Henry Spencer Smith (12 September 1812 – 29 November 1901) was an English surgeon.

==Biography==
Smith was born in London on 12 September 1812. He was the younger son of George Spencer Smith, an estate agent, by Martha his wife. After education at Enfield he entered St. Bartholomew's Hospital in 1832, being apprenticed to Frederic Carpenter Skey, with whom he lived, and whose house surgeon he afterwards became. He was admitted M.R.C.S. in 1837, and in 1843 he was chosen one of the 150 persons upon whom the newly established degree of F.R.C.S. England, was conferred without examination; of this band he was the last survivor.

He proceeded to Paris in 1837, studying medicine there for six months, and from 1839 to 1841 he studied science in Berlin. On his return to England he was appointed surgeon to the Royal General Dispensary in Aldersgate Street, and he also lectured on surgery at Samuel Lane's school of medicine in Grosvenor Place. When St. Mary's Hospital was founded in 1851 Spencer Smith became senior assistant surgeon.

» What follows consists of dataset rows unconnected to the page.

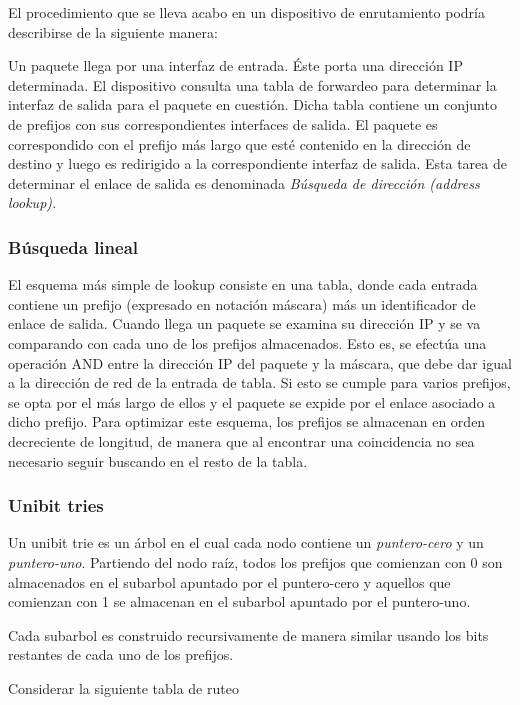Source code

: El procedimiento que se lleva acabo en un dispositivo de enrutamiento podría describirse de la siguiente manera:

Un paquete llega por una interfaz de entrada. Éste porta una dirección IP determinada. El dispositivo consulta una tabla de forwardeo para determinar la interfaz de salida para el paquete en cuestión. Dicha tabla contiene un conjunto de prefijos con sus correspondientes interfaces de salida. El paquete es correspondido con el prefijo más largo que esté contenido en la dirección de destino y luego es redirigido  a la correspondiente interfaz de salida. Esta tarea de determinar el enlace de salida es denominada \textit{Búsqueda de dirección (address lookup).}

\subsubsection{Búsqueda lineal}

El esquema más simple de lookup consiste en una tabla, donde cada entrada contiene un prefijo (expresado en notación máscara) más un identificador de enlace de salida. Cuando llega un paquete se examina su dirección IP y se va comparando con cada uno de los prefijos almacenados. Esto es, se efectúa una operación AND entre la dirección IP del paquete y la máscara, que debe dar igual a la dirección de red de la entrada de tabla. Si esto se cumple para varios prefijos, se opta por el más largo de ellos y el paquete se expide por el enlace asociado a dicho prefijo.
Para optimizar este esquema, los prefijos se almacenan en orden decreciente de longitud, de manera que al encontrar una coincidencia no sea necesario seguir buscando en el resto de la tabla.

\subsubsection {Unibit tries}

Un unibit trie es un árbol en el cual cada nodo contiene un \textit{puntero-cero }y un \textit{puntero-uno}. Partiendo del nodo raíz, todos los prefijos que comienzan con 0 son almacenados en el subarbol apuntado por el puntero-cero y aquellos que comienzan con 1 se almacenan en el subarbol apuntado por el puntero-uno.

Cada subarbol es construido recursivamente de manera similar usando los bits restantes de cada uno de los prefijos.

Considerar la siguiente tabla de ruteo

Three years later, when the medical school of St. Mary's Hospital was instituted, he was chosen dean, and filled the office until 1860; for seventeen years he lectured on systematic surgery. He received from both colleagues and students valuable presentations on his resignation. He was member of the council of the Royal College of Surgeons of England (1867–75), and of the court of examiners (1872–7). He was secretary of the Royal Medical and Chirurgical Society of London (1855–88). Caring little for private practice, Smith gave both time and thought to the welfare of the newly founded St. Mary's Hospital and its medical school. He died at his house, 92 Oxford Terrace, W., on 29 November 1901. His library, rich in medical works of the sixteenth and seventeenth centuries as well as in editions of Thomas a Kempis and of Izaak Walton's The Compleat Angler, was sold by Messrs. Sotheby, Wilkinson, and Hodge on 14, 15, and 16 Nov. 1878, and on 17 and 18 June 1897. He married (1) Elizabeth Mortlock, daughter of John Sturges, by whom he had a son and a daughter; and (2) Louisa Theophila, daughter of the Rev. Gibson Lucas.

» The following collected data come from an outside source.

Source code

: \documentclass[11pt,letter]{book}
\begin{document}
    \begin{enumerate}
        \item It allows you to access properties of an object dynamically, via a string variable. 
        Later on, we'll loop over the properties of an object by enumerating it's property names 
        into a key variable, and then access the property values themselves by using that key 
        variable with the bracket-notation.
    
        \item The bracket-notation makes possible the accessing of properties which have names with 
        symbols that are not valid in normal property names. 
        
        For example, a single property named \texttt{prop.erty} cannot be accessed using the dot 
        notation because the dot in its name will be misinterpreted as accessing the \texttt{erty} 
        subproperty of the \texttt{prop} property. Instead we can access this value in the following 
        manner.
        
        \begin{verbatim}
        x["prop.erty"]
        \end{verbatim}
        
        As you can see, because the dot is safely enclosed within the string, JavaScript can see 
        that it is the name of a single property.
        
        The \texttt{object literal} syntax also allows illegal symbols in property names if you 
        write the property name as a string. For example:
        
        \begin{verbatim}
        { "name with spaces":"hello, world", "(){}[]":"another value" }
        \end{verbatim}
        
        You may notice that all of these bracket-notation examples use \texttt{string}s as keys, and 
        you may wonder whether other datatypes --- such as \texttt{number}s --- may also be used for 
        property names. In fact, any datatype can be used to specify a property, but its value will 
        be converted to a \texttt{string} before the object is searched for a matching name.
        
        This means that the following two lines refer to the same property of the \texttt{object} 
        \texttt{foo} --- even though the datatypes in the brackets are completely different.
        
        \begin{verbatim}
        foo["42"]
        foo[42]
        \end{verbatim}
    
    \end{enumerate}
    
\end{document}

Smith translated from the German, for the Sydenham Society, Dr. Theodor Schwann's 'Microscopical Researches into the Accordance in the Structure and Growth of Animals and Plants' (1847) and Dr. M. J. Schleiden's 'Contributions to Phytogenesis' (in the same volume). These translations gave an impetus in this country to the microscopic study of the tissues.